Now create a python script that reads the object BotDefinition and renders the bot code using Jinja2:

from jinja2 import Environment, FileSystemLoader

import parser_bot


def generate_bot_code(bot_definition):
    env = Environment(loader=FileSystemLoader('.'))
    template = env.get_template('bot_template.py.j2')

    bot_token = bot_definition.get_bot_token()
    states = bot_definition.get_states()

    rendered_code = template.render(bot_token=bot_token, states=states)

    with open('generated_bot.py', 'w') as f:
        f.write(rendered_code)


if __name__ == '__main__':
    # First, parse the YAML file to create a BotDefinition object
    bot_definition = parser_bot.parse_bot_definition("example.yaml")

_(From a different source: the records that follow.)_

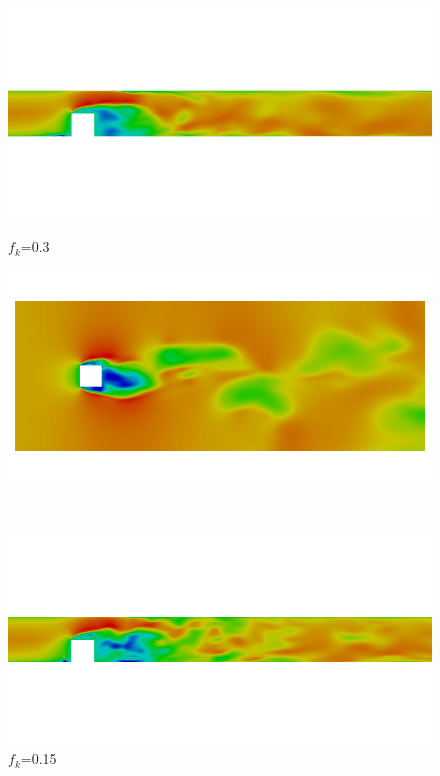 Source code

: \begin{figure}[H]
\ContinuedFloat
\begin{minipage}[b]{0.5\linewidth}
\includegraphics[scale=0.25]{figure/fine/three/Umag_z.png}
\caption*{$f_k$=0.3}
\end{minipage}
\begin{minipage}[b]{0.5\linewidth}
\includegraphics[scale=0.25]{figure/fine/three/Umag_y.png}
\caption*{}
\end{minipage}\\
\begin{minipage}[b]{0.5\linewidth}
\includegraphics[scale=0.25]{figure/fine/one/Umag_z.png}
\caption*{$f_k$=0.15}

\end{minipage}
\end{figure}
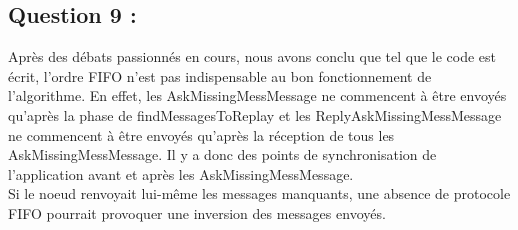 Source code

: \documentclass[11pt,a4paper]{report}
\begin{document}
\section{Question 9 :}

Après des débats passionnés en cours, nous avons conclu que tel que le code est écrit, l'ordre FIFO n'est pas indispensable au bon fonctionnement de l'algorithme. En effet, les AskMissingMessMessage ne commencent à être envoyés qu'après la phase de findMessagesToReplay et les ReplyAskMissingMessMessage ne commencent à être envoyés qu'après la réception de tous les AskMissingMessMessage. Il y a donc des points de synchronisation de l'application avant et après les AskMissingMessMessage.\\

Si le noeud renvoyait lui-même les messages manquants, une absence de protocole FIFO pourrait provoquer une inversion des messages envoyés.\\


\chapter{}
\end{document}
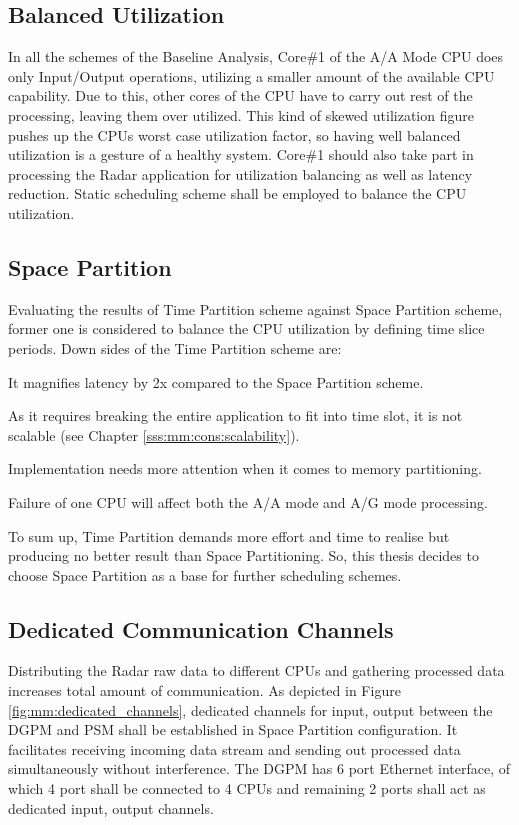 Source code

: \subsection{Balanced Utilization}
In all the schemes of the Baseline Analysis, Core\#1 of the A/A Mode CPU does only Input/Output operations, utilizing a smaller amount of the available CPU capability. Due to this, other cores of the CPU have to carry out rest of the processing, leaving them over utilized. This kind of skewed utilization figure pushes up the CPUs worst case utilization factor, so having well balanced utilization is a gesture of a healthy system. Core\#1 should also take part in processing the Radar application for utilization balancing as well as latency reduction. Static scheduling scheme shall be employed to balance the CPU utilization. \vspace*{0.2cm}

\subsection{Space Partition}
Evaluating the results of Time Partition scheme against Space Partition scheme, former one is considered to balance the CPU utilization by defining time slice periods. Down sides of the Time Partition scheme are:
\begin{compactitem} 
\item It magnifies latency by 2x compared to the Space Partition scheme.
\item As it requires breaking the entire application to fit into time slot, it is not scalable (see Chapter \ref{sss:mm:cons:scalability}).
\item Implementation needs more attention when it comes to memory partitioning.
\item Failure of one CPU will affect both the A/A mode and A/G mode processing.
\end{compactitem} 
\vspace*{0.2cm}
To sum up, Time Partition demands more effort and time to realise but producing no better result than Space Partitioning. So, this thesis decides to choose Space Partition as a base for further scheduling schemes.

\subsection{Dedicated Communication Channels}
Distributing the Radar raw data to different CPUs and gathering processed data increases total amount of communication. As depicted in Figure \ref{fig:mm:dedicated_channels}, dedicated channels for input, output between the DGPM and PSM shall be established in Space Partition configuration. It facilitates receiving incoming data stream and sending out processed data simultaneously without interference. The DGPM has 6 port Ethernet interface, of which 4 port shall be connected to 4 CPUs and remaining 2 ports shall act as dedicated input, output channels.

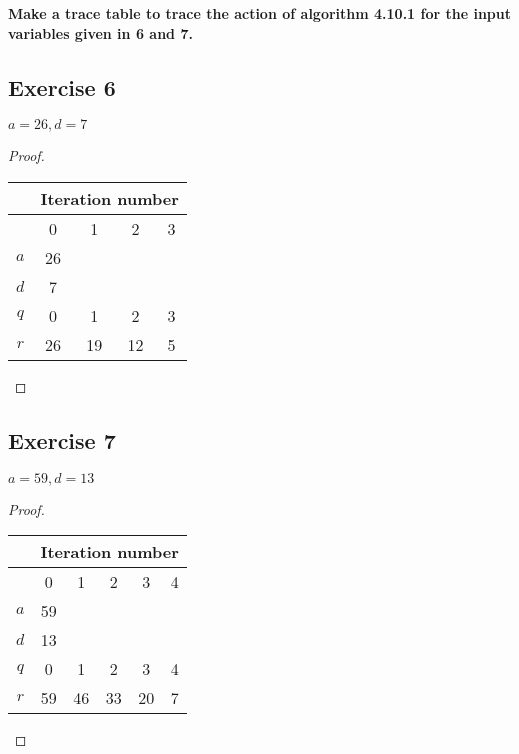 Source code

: \documentclass[14pt]{extarticle}
\newcommand{\cy}{\color{cyan}}
\begin{document}
{\bf \cy Make a trace table to trace the action of algorithm 4.10.1 for the input variables given in 6 and 7.}

\subsection{Exercise 6}
$a = 26, d = 7$

\begin{proof}
    \begin{center}
        \begin{tabular}{|c|c|c|c|c|}
            \hline
                & \multicolumn{4}{c|}{{\bf \cy Iteration number}}               \\
            \hline
                & 0                                               & 1  & 2  & 3 \\
            \hline
            $a$ & 26                                              &    &    &   \\
            \hline
            $d$ & 7                                               &    &    &   \\
            \hline
            $q$ & 0                                               & 1  & 2  & 3 \\
            \hline
            $r$ & 26                                              & 19 & 12 & 5 \\
            \hline
        \end{tabular}
    \end{center}
\end{proof}

\subsection{Exercise 7}
$a = 59, d = 13$

\begin{proof}
    \begin{center}
        \begin{tabular}{|c|c|c|c|c|c|}
            \hline
                & \multicolumn{5}{c|}{{\bf \cy Iteration number}}                    \\
            \hline
                & 0                                               & 1  & 2  & 3  & 4 \\
            \hline
            $a$ & 59                                              &    &    &    &   \\
            \hline
            $d$ & 13                                              &    &    &    &   \\
            \hline
            $q$ & 0                                               & 1  & 2  & 3  & 4 \\
            \hline
            $r$ & 59                                              & 46 & 33 & 20 & 7 \\
            \hline
        \end{tabular}
    \end{center}
\end{proof}
\end{document}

    # Then, generate the bot code using the BotDefinition object
    generate_bot_code(bot_definition)

This script uses Jinja2 to render the aiogram bot code based on the template and parsed YAML data. It writes the generated code to a file named generated_bot.py.
It remains only to add to it the methods that we want to be executed when choosing RANDOM_NUMBER_send_random_number and JOKE_send_joke

Like this:

import random

async def RANDOM_NUMBER_send_random_number(message: types.Message):
    random_number = random.randint(1, 100)
    await message.reply(f"Here's a random number between 1 and 100: {random_number}", parse_mode=ParseMode.HTML)

@dp.message_handler(lambda message: message.text.lower() == 'show random number')
async def random_number_handler(message: types.Message):
    await RANDOM_NUMBER_send_random_number(message)


async def RANDOM_NUMBER_back_to_start(message: types.Message):
    await start_send_message(message)
    await start_show_keyboard(message)


@dp.message_handler(lambda message: message.text.lower() == 'back to main menu')
async def back_to_start_handler(message: types.Message):
    await RANDOM_NUMBER_back_to_start(message)
import random

async def JOKE_send_joke(message: types.Message):
    jokes = [
        "Why don't scientists trust atoms? Because they make up everything!",
        "Why did the chicken cross the road? To get to the other side!",
        "Why couldn't the bicycle stand up by itself? Because it was two-tired!",
        "Why do we never tell secrets on a farm? Because the potatoes have eyes and the corn has ears!",
        "What's orange and sounds like a parrot? A carrot!"
    ]

    selected_joke = random.choice(jokes)
    await message.reply("Here's a funny joke: {}".format(selected_joke), parse_mode=ParseMode.HTML)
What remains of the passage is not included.